= Supposititious child =

Supposititious children are fraudulent offspring. These arose when an heir was required and so a suitable baby might be procured and passed off as genuine. This practice seemed to be a common occurrence in ancient Rome, being used to claim birthright status to a Roman father's wealth and prestige, and rules were instituted to ensure that the children claimed by the wife were the legitimate children of the husband, or ex-husband, in some cases.

This was a common concern in the classical period as there were dealers in supposititious children who would provide them for a fee. Laws were passed to counter this and those found to be illegitimate might be sold into slavery.

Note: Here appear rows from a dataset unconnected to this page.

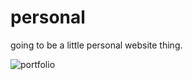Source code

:# personal
 going to be a little personal website thing.
 
![portfolio](https://github.com/nathanielhowe97/portfolio/assets/130931122/db235573-ee07-4d01-aefa-8fe6e887bec6)
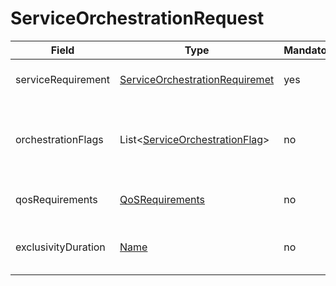 # ServiceOrchestrationRequest

Field | Type | Mandatory | Description
--- | --- | --- | ---
serviceRequirement | [ServiceOrchestrationRequiremet](../data-models/service-orchestration-requirement.md) | yes | Details of the targeted service.
orchestrationFlags | List<[ServiceOrchestrationFlag](../data-models/service-orchestration-flag.md)> | no | List of orchestration fleg to control the orchestartion process.
qosRequirements | [QoSRequirements](../data-models/qos-requirements.md) | no | Quality of service requirements.
exclusivityDuration | [Name](../primitives.md#number) | no | The interval the service wanted to be exclusive.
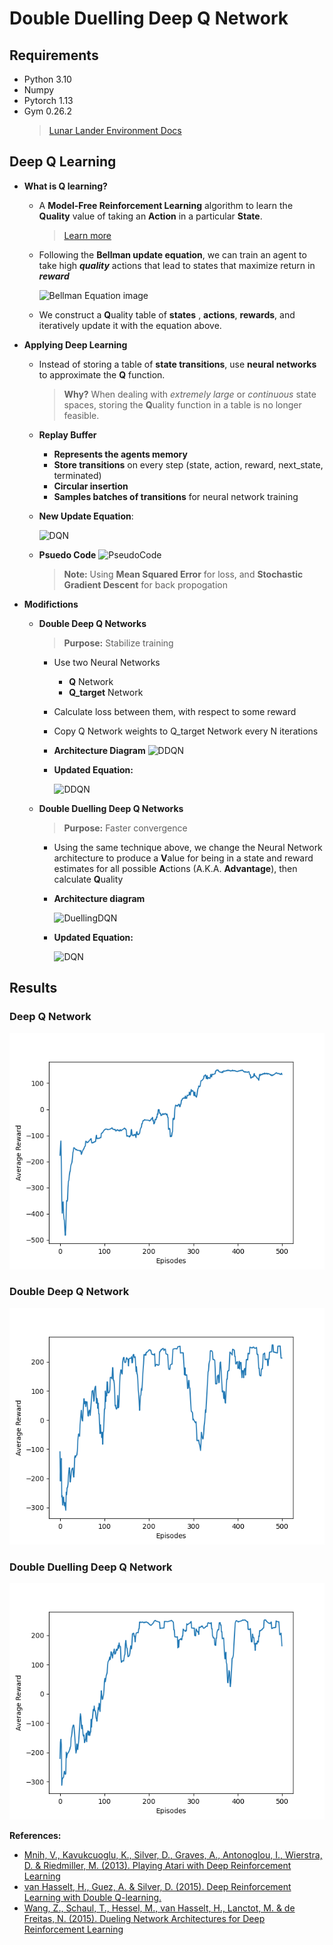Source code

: # Double Duelling Deep Q Network

## **Requirements**

- Python 3.10
- Numpy
- Pytorch 1.13
- Gym 0.26.2
  > [Lunar Lander Environment Docs](https://www.gymlibrary.dev/environments/box2d/lunar_lander/)

## **Deep Q Learning**

- **What is Q learning?**

  - A **Model-Free Reinforcement Learning** algorithm to learn the **Quality** value of taking an **Action** in a particular **State**.

    > [Learn more](https://en.wikipedia.org/wiki/Q-learning)

  - Following the **Bellman update equation**, we can train an agent to take high _**quality**_ actions that lead to states that maximize return in _**reward**_

    ![Bellman Equation image](https://i.gyazo.com/8f8d8ba0a9dfc15478a940834902327c.png)

  - We construct a **Q**uality table of **states** , **actions**, **rewards**, and iteratively update it with the equation above.

- **Applying Deep Learning**

  - Instead of storing a table of **state transitions**, use **neural networks** to approximate the **Q** function.
    > **Why?** When dealing with _extremely large_ or _continuous_ state spaces, storing the **Q**uality function in a table is no longer feasible.
  - **Replay Buffer**

    - **Represents the agents memory**
    - **Store transitions** on every step (state, action, reward, next_state, terminated)
    - **Circular insertion**
    - **Samples batches of transitions** for neural network training

  - **New Update Equation**:

    ![DQN](https://i.gyazo.com/5b4d3783e1812288b4af6822cbaa10c8.png)

  - **Psuedo Code**
    ![PseudoCode](https://i.gyazo.com/d5326365b7352555e3a1240515ac637c.png)
    > **Note:** Using **Mean Squared Error** for loss, and **Stochastic Gradient Descent** for back propogation

- **Modifictions**

  - **Double Deep Q Networks**

    > **Purpose:** Stabilize training

    - Use two Neural Networks
      - **Q** Network
      - **Q_target** Network
    - Calculate loss between them, with respect to some reward
    - Copy Q Network weights to Q_target Network every N iterations
    - **Architecture Diagram**
      ![DDQN](https://i.gyazo.com/d1900d691743d7b0fb95d4ea97799b6e.png)

    - **Updated Equation:**

      ![DDQN](https://i.gyazo.com/f96d4235aacd5486ea24b73e8f446a10.png)

  - **Double Duelling Deep Q Networks**

    > **Purpose:** Faster convergence

    - Using the same technique above, we change the Neural Network architecture to produce a **V**alue for being in a state and reward estimates for all possible **A**ctions (A.K.A. **Advantage**), then calculate **Q**uality
    - **Architecture diagram**

      ![DuellingDQN](https://i.gyazo.com/ae7dd07b5da3b785e5692aeae076b300.png)

    - **Updated Equation:**

      ![DQN](https://i.gyazo.com/c5e5307d7d35a8040cfd71cedbbc9a0a.png)

## **Results**

### Deep Q Network

![graphimg1](dqn_result.png)

### Double Deep Q Network

![graphimg2](ddqn_result.png)

### Double Duelling Deep Q Network

![graphimg3](dddqn_result.png)

**References:**

- [Mnih, V., Kavukcuoglu, K., Silver, D., Graves, A., Antonoglou, I., Wierstra, D. & Riedmiller, M. (2013). Playing Atari with Deep Reinforcement Learning](https://arxiv.org/pdf/1312.5602.pdf)
- [van Hasselt, H., Guez, A. & Silver, D. (2015). Deep Reinforcement Learning with Double Q-learning.](https://arxiv.org/pdf/1509.06461.pdf)
- [Wang, Z., Schaul, T., Hessel, M., van Hasselt, H., Lanctot, M. & de Freitas, N. (2015). Dueling Network Architectures for Deep Reinforcement Learning](https://arxiv.org/pdf/1511.06581.pdf)
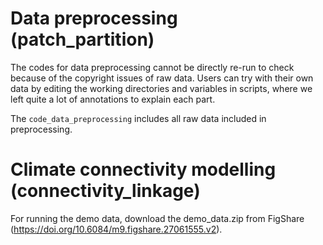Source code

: # Data preprocessing (patch_partition)

The codes for data preprocessing cannot be directly re-run to check because of the copyright issues of raw data. Users can try with their own data by editing the working directories and variables in scripts, where we left quite a lot of annotations to explain each part.


The `code_data_preprocessing` includes all raw data included in preprocessing.

# Climate connectivity modelling (connectivity_linkage)

For running the demo data, download the demo_data.zip from FigShare (https://doi.org/10.6084/m9.figshare.27061555.v2).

==Roman inheritance laws==
While Roman wives could own property of their own via the dowry system or inheritance, women had no legal standing to participate in public or political life. The upper class of Roman citizen was the patrician, and the right to participate in the Roman republic at the highest level was passed down from father to son, making paternity in the upper classes a state matter. Because of this, wealthy Roman families often employed a number of midwives to ensure that no sleight-of-hand occurred during the birthing period, and for a set period immediately after the woman gave birth. Because a Roman woman could file for a divorce after the edict of Julian and a man could do so much earlier, a divorced woman or a widow had to announce her pregnancy and allow observers if she was to claim the child as an heir of her previous husband.

==In western society==
Supposititious children were a concern in Western society for thousands of years and were different from illegitimate children, who were designated by their paternity. Supposititious children were not the offspring of the father. Most societies were patrilineal, and the blood link to the father had to be established for the child to lay claim to the inheritance or, at the very least, the paternity could not be in doubt. That fear is associated with the term cuckold, borrowing the name of a bird notorious for tricking other birds into raising its chicks as their own.

==In folklore==
Supposititious children appear in myths and legends across many Western countries. In some medieval European countries, fairies were believed to sometimes swap out human children with fairy children so that the human parents unsuspectingly raise the changeling as their own. In these legends, there must be a legitimate child present for the fairies to work their tricks on the human parents. These legends played upon the fear medieval men had concerning raising offspring that may not be their own. This was an issue among the rich, as often richer, older men would marry much younger women.

==In popular culture==
The fear of supposititious children also appears in media in the twentieth and twenty-first centuries. With the introduction of DNA tests, men can request a medical procedure to gain incontrovertible truth about a child’s paternity. Due to court-ordered child support payments being levied on biological fathers in the event of separation, the fear of supposititious children has been extended from merely raising the child into the fear of having to financially support a child that does not share a biological link. Some entertainers have capitalized on this phenomenon by televising the results of disputed paternity suits. Maury Povich made the phrase “You are not the father!” famous on the show which shares his name.